Las radios populares, sin embargo, hacen fortuna con los tangos de siempre, los clásicos, los irrepetibles, los de Goyeneche, Fiorentino o Edmundo Rivero. Y Gardel rejuvenece: los taxistas aseguran que «cada vez canta mejor» y los choferes de ómnibus deslizan su foto junto a la de la señora y los chicos, al lado de la estampita de la Virgen de Luján. Porque Carlitos da suerte, como los gatos y los grillos. O mejor dicho: nos reconforta su presencia, nos gusta saber, por ejemplo, que le regaló un auto al muchacho que iba a buscarlo al teatro en un coche de caballos. El pibe le había contado su sueño de ser aviador en ese tiempo de pilotos heroicos. Entonces El Zorzal le dijo una noche: «Mirá, un avión no te puedo comprar, pero mañana vas a tener un coche».
Cuando le pregunté a un fotógrafo viejísimo cómo había sido Gardel, pensó un rato y me respondió: «Mire, lo vi una vez y no cruzamos una palabra. Yo estaba en un café con unos amigos, a la madrugada, y lo vi entrar. Venía como iluminado. Todo el bar se quedó en silencio, o eso me pareció, y él se llevó la mano al sombrero y con una sola inclinación de cabeza todo el mundo se dio por saludado al mismo tiempo».

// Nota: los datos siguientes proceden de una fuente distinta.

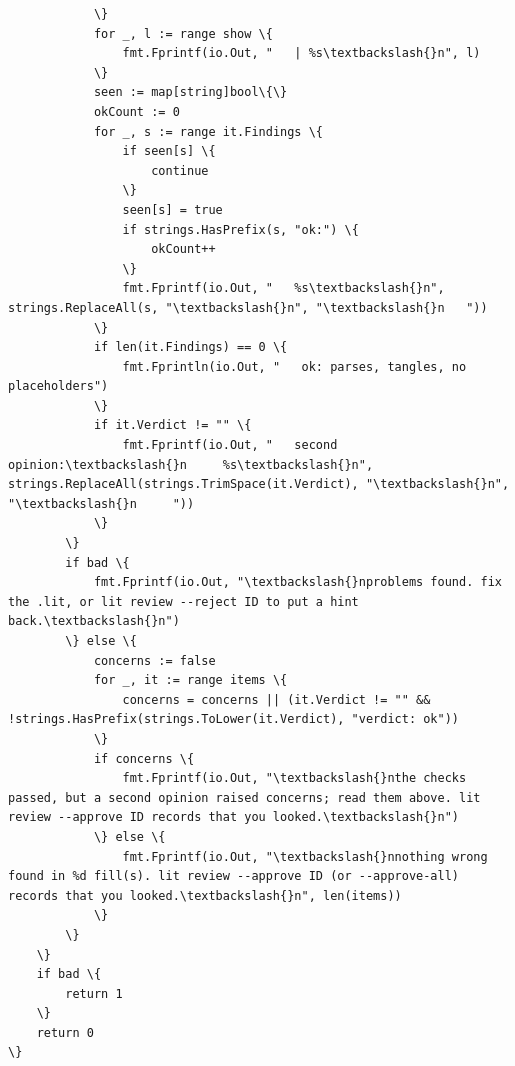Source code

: \documentclass[10pt,a4paper]{article}
\begin{document}
\begin{Verbatim}
			\}
			for _, l := range show \{
				fmt.Fprintf(io.Out, "   | %s\textbackslash{}n", l)
			\}
			seen := map[string]bool\{\}
			okCount := 0
			for _, s := range it.Findings \{
				if seen[s] \{
					continue
				\}
				seen[s] = true
				if strings.HasPrefix(s, "ok:") \{
					okCount++
				\}
				fmt.Fprintf(io.Out, "   %s\textbackslash{}n", strings.ReplaceAll(s, "\textbackslash{}n", "\textbackslash{}n   "))
			\}
			if len(it.Findings) == 0 \{
				fmt.Fprintln(io.Out, "   ok: parses, tangles, no placeholders")
			\}
			if it.Verdict != "" \{
				fmt.Fprintf(io.Out, "   second opinion:\textbackslash{}n     %s\textbackslash{}n", strings.ReplaceAll(strings.TrimSpace(it.Verdict), "\textbackslash{}n", "\textbackslash{}n     "))
			\}
		\}
		if bad \{
			fmt.Fprintf(io.Out, "\textbackslash{}nproblems found. fix the .lit, or lit review --reject ID to put a hint back.\textbackslash{}n")
		\} else \{
			concerns := false
			for _, it := range items \{
				concerns = concerns || (it.Verdict != "" && !strings.HasPrefix(strings.ToLower(it.Verdict), "verdict: ok"))
			\}
			if concerns \{
				fmt.Fprintf(io.Out, "\textbackslash{}nthe checks passed, but a second opinion raised concerns; read them above. lit review --approve ID records that you looked.\textbackslash{}n")
			\} else \{
				fmt.Fprintf(io.Out, "\textbackslash{}nnothing wrong found in %d fill(s). lit review --approve ID (or --approve-all) records that you looked.\textbackslash{}n", len(items))
			\}
		\}
	\}
	if bad \{
		return 1
	\}
	return 0
\}
\end{Verbatim}
\end{document}
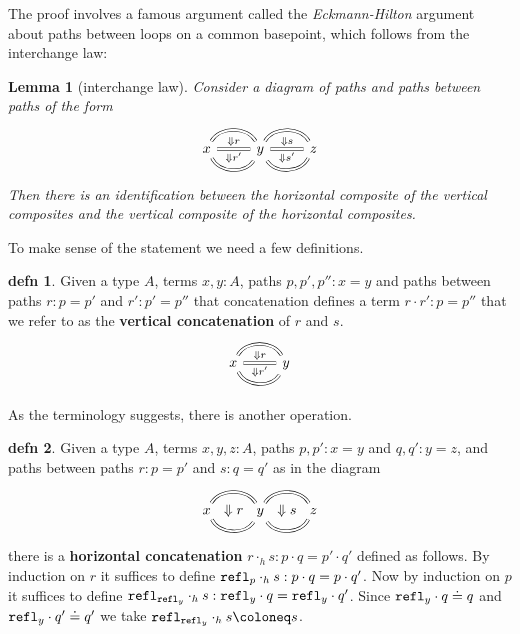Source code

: \documentclass{amsart}
\theoremstyle{theorem}
\newtheorem*{lem}{Lemma}
\theoremstyle{definition}
\newtheorem*{defn}{defn}
\theoremstyle{remark}
\newcommand{\0}{\mathbbe{0}}
\newcommand{\1}{\mathbbe{1}}
\newcommand{\2}{\mathbbe{2}}
\newcommand{\3}{\mathbbe{3}}
\newcommand{\4}{\mathbbe{4}}
\newcommand{\term}[1]{{\textup{\texttt{#1}}}}
\newcommand{\refl}{\term{refl}}
\begin{document}
The proof involves a famous argument called the \emph{Eckmann-Hilton} argument about paths between loops on a common basepoint, which follows from the interchange law:

\begin{lem}[interchange law] Consider a diagram of paths and paths between paths of the form
\[
\begin{tikzcd}
x \arrow[r, bend left=60, equals] \arrow[r, equals, "{\Downarrow r}", "{\Downarrow r'}"'] \arrow[r, bend right=60, equals] & y \arrow[r, bend left=60, equals] \arrow[r, equals, "{\Downarrow s}", "{\Downarrow s'}"'] \arrow[r, bend right=60, equals] & z
\end{tikzcd}
\]
Then there is an identification between the horizontal composite of the vertical composites and the vertical composite of the horizontal composites.
\end{lem}

To make sense of the statement we need a few definitions.

\begin{defn} Given a type $A$, terms $x,y : A$, paths $p, p', p'' : x = y$ and paths between paths $r : p = p'$ and $r' : p' = p''$ that concatenation defines a term $r \cdot r' : p = p''$ that we refer to as the \textbf{vertical concatenation} of $r$ and $s$.
\[
\begin{tikzcd}
x \arrow[r, bend left=60, equals] \arrow[r, equals, "{\Downarrow r}", "{\Downarrow r'}"'] \arrow[r, bend right=60, equals] & y 
\end{tikzcd}
\]
\end{defn}

As the terminology suggests, there is another operation.

\begin{defn} Given a type $A$, terms $x,y,z: A$, paths $p, p' : x = y$ and $q, q' : y = z$, and paths between paths $r : p = p'$ and $s : q = q'$ as in the diagram
\[
\begin{tikzcd}
x \arrow[r, bend left=60, equals] \arrow[r, phantom, "{\Downarrow r}"] \arrow[r, bend right=60, equals] & y \arrow[r, bend left=60, equals] \arrow[r, phantom, "{\Downarrow s}"] \arrow[r, bend right=60, equals] & z
\end{tikzcd}
\]
there is a \textbf{horizontal concatenation} $r \cdot_h s : p \cdot q = p' \cdot q'$ defined as follows. By induction on $r$ it suffices to define $\refl_p \cdot_h s : p \cdot q = p \cdot q'$. Now by induction on $p$ it suffices to define $\refl_{\refl_y} \cdot_h s : \refl_y \cdot q = \refl_y \cdot q'$. Since $\refl_y \cdot q \doteq q$ and $\refl_y \cdot q' \doteq q'$ we take $\refl_{\refl_y} \cdot_h s \coloneq s$.
\end{defn}
\end{document}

Ese encanto, esa facultad para ablandar corazones, fue bien interpretada por el futuro presidente Perón cuando lo vio por única vez en los años 30: «Quien tenga su sonrisa tendrá al pueblo», le comentó a un camarada de armas. Y cuando se comparan las fotos de los dos hombres más adorados de este siglo, se entiende: lo primero que aprendió Perón fue a mostrar los dientes impecables, que eran tan falsos como el negro de su pelo. Los de Gardel eran vigorosos y suyos y resistieron al incendio del avión. Por eso, si alguien pregunta en el cementerio de la Chacarita, el jardinero dirá: «A Carlitos lo va a encontrar por esa vereda, al fondo; a don Juan por aquel pasillo, a su derecha». Porque don Juan es materia discutible. Carlitos no. Él es un poco todos nosotros, pero con más grandeza de alma. Está en el gesto pausado de ese hombre solitario que se hace lustrar los zapatos mientras toma una grapa en un bar de la calle Esmeralda; en los sueños destrozados de esa solterona que espía por la ventana la llegada del amante de pelo gris y pecas en las manos; en la mirada distraída del soldado que espera en la estación vacía; en aquel que gana y no se presenta a cobrar el premio; en esa sombra furtiva que escapa al amanecer.
Carlos Gardel —su mito, nuestro deseo imaginario— es ante todo un espejo implacable: los argentinos podemos prolongar la vida de un muerto, embellecerla cada día más, pero parecemos incapaces de celebrar el asombro de estar vivos.